• ACTIVITY
With the pictures left aside, write out the entries that follow exactly.

• DATA RECORDS

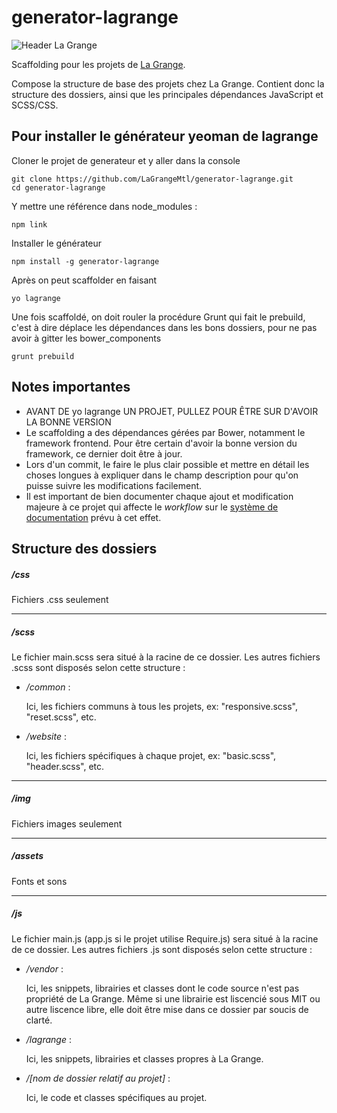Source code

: generator-lagrange
==================
![Header La Grange](http://clients.la-grange.ca/grange/grange_header.jpg "Header La Grange")

Scaffolding pour les projets de [La Grange](http://la-grange.ca "La Grange").

Compose la structure de base des projets chez La Grange. Contient donc la structure
des dossiers, ainsi que les principales dépendances JavaScript et SCSS/CSS.

Pour installer le générateur yeoman de lagrange
-----------------------------------------------
Cloner le projet de generateur et y aller dans la console 

	git clone https://github.com/LaGrangeMtl/generator-lagrange.git
	cd generator-lagrange

Y mettre une référence dans node_modules :

	npm link

Installer le générateur

	npm install -g generator-lagrange

Après on peut scaffolder en faisant

	yo lagrange

Une fois scaffoldé, on doit rouler la procédure Grunt qui fait le prebuild, c'est à dire déplace les dépendances dans les bons dossiers, pour ne pas avoir à gitter les bower_components

	grunt prebuild


Notes importantes
-----------------
* AVANT DE yo lagrange UN PROJET, PULLEZ POUR ÊTRE SUR D'AVOIR LA BONNE VERSION
* Le scaffolding a des dépendances gérées par Bower, notamment le framework frontend. Pour être certain d'avoir la bonne version du framework, ce dernier doit être à jour.
* Lors d'un commit, le faire le plus clair possible et mettre en détail les choses longues à expliquer dans le champ description pour qu'on puisse suivre les modifications facilement.
* Il est important de bien documenter chaque ajout et modification majeure à ce projet qui affecte le _workflow_ sur le [système de documentation](http://workflow.grange "Documentation workflow") prévu à cet effet.

Structure des dossiers
----------------------
##### /css
Fichiers .css seulement

***
##### /scss
Le fichier main.scss sera situé à la racine de ce dossier. Les autres fichiers .scss sont disposés selon cette structure :

* _/common_ :

	Ici, les fichiers communs à tous les projets, ex: "responsive.scss", "reset.scss", etc.

* _/website_ :

	Ici, les fichiers spécifiques à chaque projet, ex: "basic.scss", "header.scss", etc.

***
##### /img
Fichiers images seulement

***
##### /assets
Fonts et sons

***
##### /js
Le fichier main.js (app.js si le projet utilise Require.js) sera situé à la racine de ce dossier. Les autres fichiers .js sont disposés selon cette structure :

* _/vendor_ :

	Ici, les snippets, librairies et classes dont le code source n'est pas propriété de La Grange. Même si une librairie est liscencié sous MIT ou autre liscence libre, elle doit être mise dans ce dossier par soucis de clarté.

* _/lagrange_ :

	Ici, les snippets, librairies et classes propres à La Grange.

* _/[nom de dossier relatif au projet]_ :

	Ici, le code et classes spécifiques au projet. 
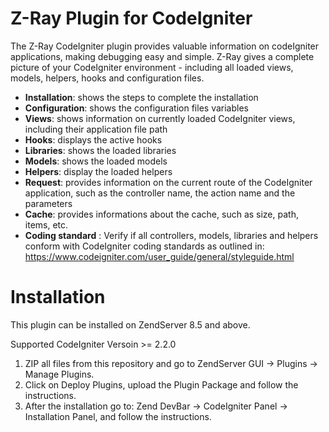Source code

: Z-Ray Plugin for CodeIgniter
=======================================

The Z-Ray CodeIgniter plugin provides valuable information on codeIgniter applications, making debugging easy and simple. Z-Ray gives a complete picture of your CodeIgniter environment - including all loaded views, models, helpers, hooks and configuration files.

- **Installation**: shows the steps to complete the installation
- **Configuration**: shows the configuration files variables
- **Views**: shows information on currently loaded CodeIgniter views, including their application file path
- **Hooks**: displays the active hooks
- **Libraries**: shows the loaded libraries
- **Models**: shows the loaded models
- **Helpers**: display the loaded helpers
- **Request**: provides information on the current route of the CodeIgniter application, such as the controller name, the action name and the parameters
- **Cache**: provides informations about the cache, such as size, path, items, etc.
- **Coding standard** : Verify if all controllers, models, libraries and helpers conform with CodeIgniter coding standards as outlined in: https://www.codeigniter.com/user_guide/general/styleguide.html


Installation
=============

This plugin can be installed on ZendServer 8.5 and above.

Supported CodeIgniter Versoin >= 2.2.0

1. ZIP all files from this repository and go to ZendServer GUI -> Plugins -> Manage Plugins.
2. Click on Deploy Plugins, upload the Plugin Package and follow the instructions.
3. After the installation go to:
Zend DevBar -> CodeIgniter Panel -> Installation Panel, and follow the instructions.
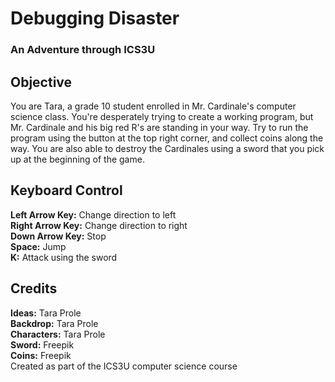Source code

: # Debugging Disaster
### An Adventure through ICS3U

## Objective
You are Tara, a grade 10 student enrolled in Mr. Cardinale's computer science class. 
You're desperately trying to create a working program, but Mr. Cardinale and his big red R's are standing in your way. 
Try to run the program using the button at the top right corner, and collect coins along the way.
You are also able to destroy the Cardinales using a sword that you pick up at the beginning of the game.

## Keyboard Control
**Left Arrow Key:** Change direction to left  
**Right Arrow Key:** Change direction to right  
**Down Arrow Key:** Stop  
**Space:** Jump  
**K:** Attack using the sword   

## Credits  
**Ideas:** Tara Prole  
**Backdrop:** Tara Prole  
**Characters:** Tara Prole  
**Sword:** Freepik  
**Coins:** Freepik  
Created as part of the ICS3U computer science course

• ANSWER SPACE
Source code

: generator-lagrange
==================
![Header La Grange](http://clients.la-grange.ca/grange/grange_header.jpg "Header La Grange")

Scaffolding pour les projets de [La Grange](http://la-grange.ca "La Grange").

Compose la structure de base des projets chez La Grange. Contient donc la structure
des dossiers, ainsi que les principales dépendances JavaScript et SCSS/CSS.

Pour installer le générateur yeoman de lagrange
-----------------------------------------------
Cloner le projet de generateur et y aller dans la console 

	git clone https://github.com/LaGrangeMtl/generator-lagrange.git
	cd generator-lagrange

Y mettre une référence dans node_modules :

	npm link

Installer le générateur

	npm install -g generator-lagrange

Après on peut scaffolder en faisant

	yo lagrange

Une fois scaffoldé, on doit rouler la procédure Grunt qui fait le prebuild, c'est à dire déplace les dépendances dans les bons dossiers, pour ne pas avoir à gitter les bower_components

	grunt prebuild


Notes importantes
-----------------
* AVANT DE yo lagrange UN PROJET, PULLEZ POUR ÊTRE SUR D'AVOIR LA BONNE VERSION
* Le scaffolding a des dépendances gérées par Bower, notamment le framework frontend. Pour être certain d'avoir la bonne version du framework, ce dernier doit être à jour.
* Lors d'un commit, le faire le plus clair possible et mettre en détail les choses longues à expliquer dans le champ description pour qu'on puisse suivre les modifications facilement.
* Il est important de bien documenter chaque ajout et modification majeure à ce projet qui affecte le _workflow_ sur le [système de documentation](http://workflow.grange "Documentation workflow") prévu à cet effet.

Structure des dossiers
----------------------
##### /css
Fichiers .css seulement

***
##### /scss
Le fichier main.scss sera situé à la racine de ce dossier. Les autres fichiers .scss sont disposés selon cette structure :

* _/common_ :

	Ici, les fichiers communs à tous les projets, ex: "responsive.scss", "reset.scss", etc.

* _/website_ :

	Ici, les fichiers spécifiques à chaque projet, ex: "basic.scss", "header.scss", etc.

***
##### /img
Fichiers images seulement

***
##### /assets
Fonts et sons

***
##### /js
Le fichier main.js (app.js si le projet utilise Require.js) sera situé à la racine de ce dossier. Les autres fichiers .js sont disposés selon cette structure :

* _/vendor_ :

	Ici, les snippets, librairies et classes dont le code source n'est pas propriété de La Grange. Même si une librairie est liscencié sous MIT ou autre liscence libre, elle doit être mise dans ce dossier par soucis de clarté.

* _/lagrange_ :

	Ici, les snippets, librairies et classes propres à La Grange.

* _/[nom de dossier relatif au projet]_ :

	Ici, le code et classes spécifiques au projet. 
Source code

: Z-Ray Plugin for CodeIgniter
=======================================

The Z-Ray CodeIgniter plugin provides valuable information on codeIgniter applications, making debugging easy and simple. Z-Ray gives a complete picture of your CodeIgniter environment - including all loaded views, models, helpers, hooks and configuration files.

- **Installation**: shows the steps to complete the installation
- **Configuration**: shows the configuration files variables
- **Views**: shows information on currently loaded CodeIgniter views, including their application file path
- **Hooks**: displays the active hooks
- **Libraries**: shows the loaded libraries
- **Models**: shows the loaded models
- **Helpers**: display the loaded helpers
- **Request**: provides information on the current route of the CodeIgniter application, such as the controller name, the action name and the parameters
- **Cache**: provides informations about the cache, such as size, path, items, etc.
- **Coding standard** : Verify if all controllers, models, libraries and helpers conform with CodeIgniter coding standards as outlined in: https://www.codeigniter.com/user_guide/general/styleguide.html


Installation
=============

This plugin can be installed on ZendServer 8.5 and above.

Supported CodeIgniter Versoin >= 2.2.0

1. ZIP all files from this repository and go to ZendServer GUI -> Plugins -> Manage Plugins.
2. Click on Deploy Plugins, upload the Plugin Package and follow the instructions.
3. After the installation go to:
Zend DevBar -> CodeIgniter Panel -> Installation Panel, and follow the instructions.
Source code

: # Debugging Disaster
### An Adventure through ICS3U

## Objective
You are Tara, a grade 10 student enrolled in Mr. Cardinale's computer science class. 
You're desperately trying to create a working program, but Mr. Cardinale and his big red R's are standing in your way. 
Try to run the program using the button at the top right corner, and collect coins along the way.
You are also able to destroy the Cardinales using a sword that you pick up at the beginning of the game.

## Keyboard Control
**Left Arrow Key:** Change direction to left  
**Right Arrow Key:** Change direction to right  
**Down Arrow Key:** Stop  
**Space:** Jump  
**K:** Attack using the sword   

## Credits  
**Ideas:** Tara Prole  
**Backdrop:** Tara Prole  
**Characters:** Tara Prole  
**Sword:** Freepik  
**Coins:** Freepik  
Created as part of the ICS3U computer science course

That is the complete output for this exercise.